# Exercise
Without the pictures, output the records below word for word.

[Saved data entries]
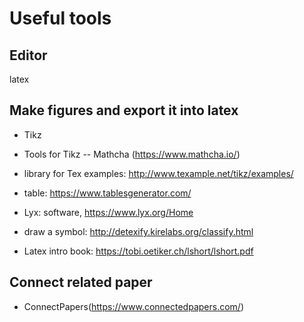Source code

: # Useful tools

## Editor

latex

## Make figures and export it into latex

- Tikz

- Tools for Tikz -- Mathcha (https://www.mathcha.io/)

- library for Tex examples: http://www.texample.net/tikz/examples/

- table: https://www.tablesgenerator.com/

- Lyx: software, https://www.lyx.org/Home

- draw a symbol: http://detexify.kirelabs.org/classify.html

- Latex intro book: https://tobi.oetiker.ch/lshort/lshort.pdf

## Connect related paper

- ConnectPapers(https://www.connectedpapers.com/)
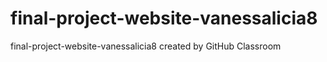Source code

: # final-project-website-vanessalicia8
final-project-website-vanessalicia8 created by GitHub Classroom
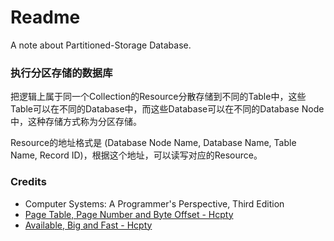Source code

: # Readme
A note about Partitioned-Storage Database.

### 执行分区存储的数据库

把逻辑上属于同一个Collection的Resource分散存储到不同的Table中，这些Table可以在不同的Database中，而这些Database可以在不同的Database Node中，这种存储方式称为分区存储。

Resource的地址格式是 (Database Node Name, Database Name, Table Name, Record ID)，根据这个地址，可以读写对应的Resource。

### Credits
- Computer Systems: A Programmer's Perspective, Third Edition
- [Page Table, Page Number and Byte Offset - Hcpty](https://github.com/hcpty/page-table-page-number-and-byte-offset)
- [Available, Big and Fast - Hcpty](https://github.com/hcpty/available-big-and-fast)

# Task response
Source code

: # Useful tools

## Editor

latex

## Make figures and export it into latex

- Tikz

- Tools for Tikz -- Mathcha (https://www.mathcha.io/)

- library for Tex examples: http://www.texample.net/tikz/examples/

- table: https://www.tablesgenerator.com/

- Lyx: software, https://www.lyx.org/Home

- draw a symbol: http://detexify.kirelabs.org/classify.html

- Latex intro book: https://tobi.oetiker.ch/lshort/lshort.pdf

## Connect related paper

- ConnectPapers(https://www.connectedpapers.com/)
Source code

: # final-project-website-vanessalicia8
final-project-website-vanessalicia8 created by GitHub Classroom
Source code

: # Readme
A note about Partitioned-Storage Database.

### 执行分区存储的数据库

把逻辑上属于同一个Collection的Resource分散存储到不同的Table中，这些Table可以在不同的Database中，而这些Database可以在不同的Database Node中，这种存储方式称为分区存储。

Resource的地址格式是 (Database Node Name, Database Name, Table Name, Record ID)，根据这个地址，可以读写对应的Resource。

### Credits
- Computer Systems: A Programmer's Perspective, Third Edition
- [Page Table, Page Number and Byte Offset - Hcpty](https://github.com/hcpty/page-table-page-number-and-byte-offset)
- [Available, Big and Fast - Hcpty](https://github.com/hcpty/available-big-and-fast)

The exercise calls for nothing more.